Wednesday, December 27, 2006

We are worth so much more.

"Writers don't make any money at all. We make about a dollar. It is terrible. But then again we don't work either. We sit around in our underwear until noon then go downstairs and make coffee, fry some eggs, read the paper, read part of a book, smell the book, wonder if perhaps we ourselves should work on our book, smell the book again, throw the book across the room because we are quite jealous that any other person wrote a book, feel terribly guilty about throwing the schmuck's book across the room because we secretly wonder if God in heaven noticed our evil jealousy, or worse, our laziness. We then lie across the couch facedown and mumble to God to forgive us because we are secretly afraid He is going to dry up all our words because we envied another man's stupid words. And for this, as I said before, we are paid a dollar. We are worth so much more."

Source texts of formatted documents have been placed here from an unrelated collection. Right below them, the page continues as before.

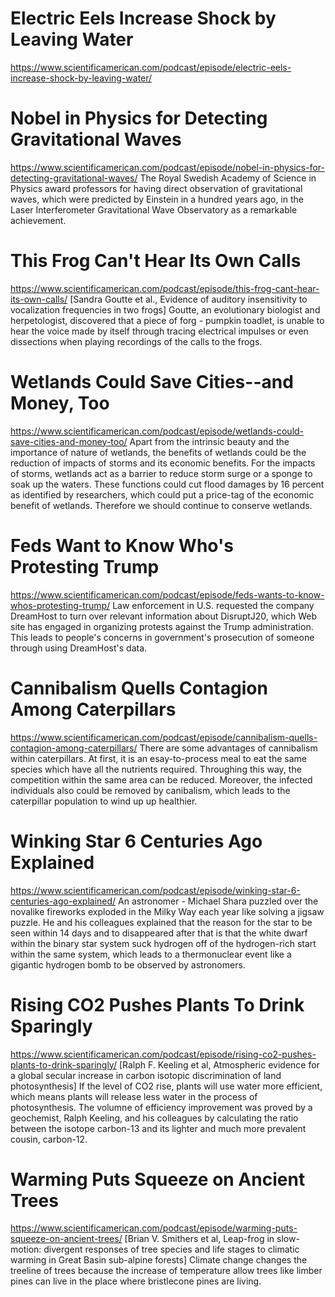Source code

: # Electric Eels Increase Shock by Leaving Water
https://www.scientificamerican.com/podcast/episode/electric-eels-increase-shock-by-leaving-water/

# Nobel in Physics for Detecting Gravitational Waves
https://www.scientificamerican.com/podcast/episode/nobel-in-physics-for-detecting-gravitational-waves/
The Royal Swedish Academy of Science in Physics award professors for having direct observation of gravitational waves, which were predicted by Einstein in a hundred years ago, in the Laser Interferometer Gravitational Wave Observatory as a remarkable achievement. 

# This Frog Can't Hear Its Own Calls
https://www.scientificamerican.com/podcast/episode/this-frog-cant-hear-its-own-calls/
[Sandra Goutte et al., Evidence of auditory insensitivity to vocalization frequencies in two frogs]
Goutte, an evolutionary biologist and herpetologist, discovered that a piece of forg - pumpkin toadlet, is unable to hear the voice made by itself through tracing electrical impulses or even dissections when playing recordings of the calls to the frogs. 

# Wetlands Could Save Cities--and Money, Too
https://www.scientificamerican.com/podcast/episode/wetlands-could-save-cities-and-money-too/
Apart from the intrinsic beauty and the importance of nature of wetlands, the benefits of wetlands could be the reduction of impacts of storms and its economic benefits. For the impacts of storms, wetlands act as a barrier to reduce storm surge or a sponge to soak up the waters. These functions could cut flood damages by 16 percent as identified by researchers, which could put a price-tag of the economic benefit of wetlands. Therefore we should continue to conserve wetlands.

# Feds Want to Know Who's Protesting Trump
https://www.scientificamerican.com/podcast/episode/feds-wants-to-know-whos-protesting-trump/
Law enforcement in U.S. requested the company DreamHost to turn over relevant information about DisruptJ20, which Web site has engaged in organizing protests against the Trump administration. This leads to people's concerns in government's prosecution of someone through using DreamHost's data.

# Cannibalism Quells Contagion Among Caterpillars
https://www.scientificamerican.com/podcast/episode/cannibalism-quells-contagion-among-caterpillars/
There are some advantages of cannibalism within caterpillars. At first, it is an esay-to-process meal to eat the same species which have all the nutrients required. Throughing this way, the competition within the same area can be reduced. Moreover, the infected individuals also could be removed by canibalism, which leads to the caterpillar population to wind up up healthier.

# Winking Star 6 Centuries Ago Explained
https://www.scientificamerican.com/podcast/episode/winking-star-6-centuries-ago-explained/
An astronomer - Michael Shara puzzled over the novalike fireworks exploded in the Milky Way each year like solving a jigsaw puzzle. He and his colleagues explained that the reason for the star to be seen within 14 days and to disappeared after that is that the white dwarf within the binary star system suck hydrogen off of the hydrogen-rich start within the same system, which leads to a thermonuclear event like a gigantic hydrogen bomb to be observed by astronomers.

# Rising CO2 Pushes Plants To Drink Sparingly
https://www.scientificamerican.com/podcast/episode/rising-co2-pushes-plants-to-drink-sparingly/
[Ralph F. Keeling et al, Atmospheric evidence for a global secular increase in carbon isotopic discrimination of land photosynthesis]
If the level of CO2 rise, plants will use water more efficient, which means plants will release less water in the process of photosynthesis. The volumne of efficiency improvement was proved by a geochemist, Ralph Keeling, and his colleagues by calculating the ratio between the isotope carbon-13 and its lighter and much more prevalent cousin, carbon-12. 

# Warming Puts Squeeze on Ancient Trees
https://www.scientificamerican.com/podcast/episode/warming-puts-squeeze-on-ancient-trees/
 [Brian V. Smithers et al, Leap-frog in slow-motion: divergent responses of tree species and life stages to climatic warming in Great Basin sub-alpine forests]
Climate change changes the treeline of trees because the increase of temperature allow trees like limber pines can live in the place where bristlecone pines are living.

—Donald Miller, Blue Like Jazz

Tuesday, December 26, 2006

Saturday, December 09, 2006

The birthday girls . . . on ice

I'm 24 today. And Laura's 25.

And so we celebrated.

Celebration isn't something I feel I'm naturally good at. I have this Anabaptist work ethic that tends to keep me from celebratory actions--after all, there's always something "better" to do.

But is there? I don't know about that.

To mark our mid-twenties, the three of us went out for a lovely Italian meal (which I now have the task of bleaching out of my white shirt!) followed by some particularly graceful laps around the local ice rink. It was Mr. Incredible's first time on skates (which the rental guy assured him were razor-sharp!) and he did wonderfully, even making friends with another first-timer, who was about 7 years old, and kept him updated on her spectacular wipe-outs. Laura and I did our best to recall the mad skating skills we'd learned years before, in the process bruising our feet in places that we don't even know what they're called. (Is there such a thing as an ankula?)

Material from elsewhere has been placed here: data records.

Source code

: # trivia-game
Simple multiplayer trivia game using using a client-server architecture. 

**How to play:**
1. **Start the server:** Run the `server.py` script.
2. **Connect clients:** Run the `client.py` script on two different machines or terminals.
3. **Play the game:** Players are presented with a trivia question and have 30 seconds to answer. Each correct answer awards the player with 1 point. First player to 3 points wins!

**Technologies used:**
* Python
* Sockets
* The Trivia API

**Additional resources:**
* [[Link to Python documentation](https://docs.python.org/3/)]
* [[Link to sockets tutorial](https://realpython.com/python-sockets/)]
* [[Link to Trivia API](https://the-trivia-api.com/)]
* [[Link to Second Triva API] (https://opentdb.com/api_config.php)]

We topped off the evening with fribbleccinos, and sundaes at Friendly's, and drove home, rocking out to Van Morrison in the Element. Good times.

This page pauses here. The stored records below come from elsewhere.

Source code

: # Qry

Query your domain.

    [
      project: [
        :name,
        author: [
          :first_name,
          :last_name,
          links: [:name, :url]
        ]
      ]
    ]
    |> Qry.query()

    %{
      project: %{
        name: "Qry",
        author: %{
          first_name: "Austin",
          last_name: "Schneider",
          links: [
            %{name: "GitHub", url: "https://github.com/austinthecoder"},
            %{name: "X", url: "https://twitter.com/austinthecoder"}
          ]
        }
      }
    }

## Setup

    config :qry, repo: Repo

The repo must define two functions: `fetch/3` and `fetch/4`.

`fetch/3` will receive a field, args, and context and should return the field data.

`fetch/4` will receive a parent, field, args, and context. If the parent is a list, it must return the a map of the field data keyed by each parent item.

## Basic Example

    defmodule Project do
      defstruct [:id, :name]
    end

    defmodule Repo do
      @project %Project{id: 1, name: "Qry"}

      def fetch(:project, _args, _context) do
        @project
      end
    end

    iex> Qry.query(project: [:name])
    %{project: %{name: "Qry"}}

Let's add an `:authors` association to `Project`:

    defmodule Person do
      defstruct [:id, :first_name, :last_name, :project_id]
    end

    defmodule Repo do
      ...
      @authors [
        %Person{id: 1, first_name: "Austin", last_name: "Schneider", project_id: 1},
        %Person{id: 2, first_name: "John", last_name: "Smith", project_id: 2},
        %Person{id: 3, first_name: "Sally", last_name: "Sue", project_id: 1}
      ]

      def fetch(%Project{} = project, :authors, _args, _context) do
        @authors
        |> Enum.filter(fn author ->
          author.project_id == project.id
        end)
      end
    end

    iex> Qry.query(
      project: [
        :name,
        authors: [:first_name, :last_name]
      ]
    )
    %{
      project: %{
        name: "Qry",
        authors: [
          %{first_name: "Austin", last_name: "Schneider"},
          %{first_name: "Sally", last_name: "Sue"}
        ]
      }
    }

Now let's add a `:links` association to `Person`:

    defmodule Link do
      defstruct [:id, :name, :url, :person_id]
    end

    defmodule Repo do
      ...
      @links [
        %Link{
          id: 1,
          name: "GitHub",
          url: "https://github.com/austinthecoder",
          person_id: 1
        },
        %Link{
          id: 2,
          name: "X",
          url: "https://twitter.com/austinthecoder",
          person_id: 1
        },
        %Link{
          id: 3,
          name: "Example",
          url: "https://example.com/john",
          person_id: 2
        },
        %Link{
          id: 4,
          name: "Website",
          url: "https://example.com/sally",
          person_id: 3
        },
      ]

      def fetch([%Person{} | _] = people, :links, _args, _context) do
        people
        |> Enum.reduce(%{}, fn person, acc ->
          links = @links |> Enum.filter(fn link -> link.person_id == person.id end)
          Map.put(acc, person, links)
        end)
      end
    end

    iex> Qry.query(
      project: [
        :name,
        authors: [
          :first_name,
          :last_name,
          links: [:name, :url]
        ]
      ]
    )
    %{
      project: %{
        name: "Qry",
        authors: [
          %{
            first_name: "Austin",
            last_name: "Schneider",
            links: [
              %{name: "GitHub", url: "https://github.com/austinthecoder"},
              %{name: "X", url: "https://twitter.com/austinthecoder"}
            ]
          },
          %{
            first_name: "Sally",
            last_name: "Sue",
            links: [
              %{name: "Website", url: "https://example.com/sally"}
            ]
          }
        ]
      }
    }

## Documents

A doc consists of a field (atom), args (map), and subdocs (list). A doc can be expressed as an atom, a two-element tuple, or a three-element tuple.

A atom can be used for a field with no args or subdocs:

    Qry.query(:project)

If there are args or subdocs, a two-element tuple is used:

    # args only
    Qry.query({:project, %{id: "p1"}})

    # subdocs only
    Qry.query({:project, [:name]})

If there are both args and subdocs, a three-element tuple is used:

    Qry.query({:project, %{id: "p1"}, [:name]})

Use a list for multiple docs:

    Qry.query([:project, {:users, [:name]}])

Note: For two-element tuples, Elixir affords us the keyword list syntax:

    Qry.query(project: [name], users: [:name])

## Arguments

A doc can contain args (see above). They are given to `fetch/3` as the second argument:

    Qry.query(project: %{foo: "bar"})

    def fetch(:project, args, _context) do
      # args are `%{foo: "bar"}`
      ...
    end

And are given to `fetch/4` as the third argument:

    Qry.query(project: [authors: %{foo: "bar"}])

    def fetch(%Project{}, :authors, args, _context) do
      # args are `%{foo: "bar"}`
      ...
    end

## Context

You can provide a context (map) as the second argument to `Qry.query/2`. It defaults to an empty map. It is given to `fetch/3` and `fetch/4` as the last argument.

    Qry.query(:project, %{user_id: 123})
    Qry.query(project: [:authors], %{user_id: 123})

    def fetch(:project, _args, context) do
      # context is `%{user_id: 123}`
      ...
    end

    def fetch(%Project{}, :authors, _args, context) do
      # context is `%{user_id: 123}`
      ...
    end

It's been a weird year . . . so many changes. I guess I'm a grownup now--a career woman, too--and I'm not always sure what I think about that. But I am thankful for another year spent on this earth, learning more about God and the world around me in my bumbling way. Here's to more learning--and less bumbling--in the year to come.

The leaping hound

Enjoying my birthday gift!

Tuesday, December 05, 2006

Blogging the blues [part one]

Well, I have been a little blue for a couple of days, but that's not what I mean. To be really accurate about my moods, I guess I'd say I've been purple or orange or something with a little more aggression than blue. But that's not what I'm blogging about.

I'm about three years behind in this endeavor, but I'm finally reading Blue Like Jazz. Mr. Incredible reminds me that it's a collegey book (and I am sooo past that, right?) . . . but frankly I'm feeling like I might have skipped some of the developmental stages that the average Christian college student goes through, so I've got some things to catch up on.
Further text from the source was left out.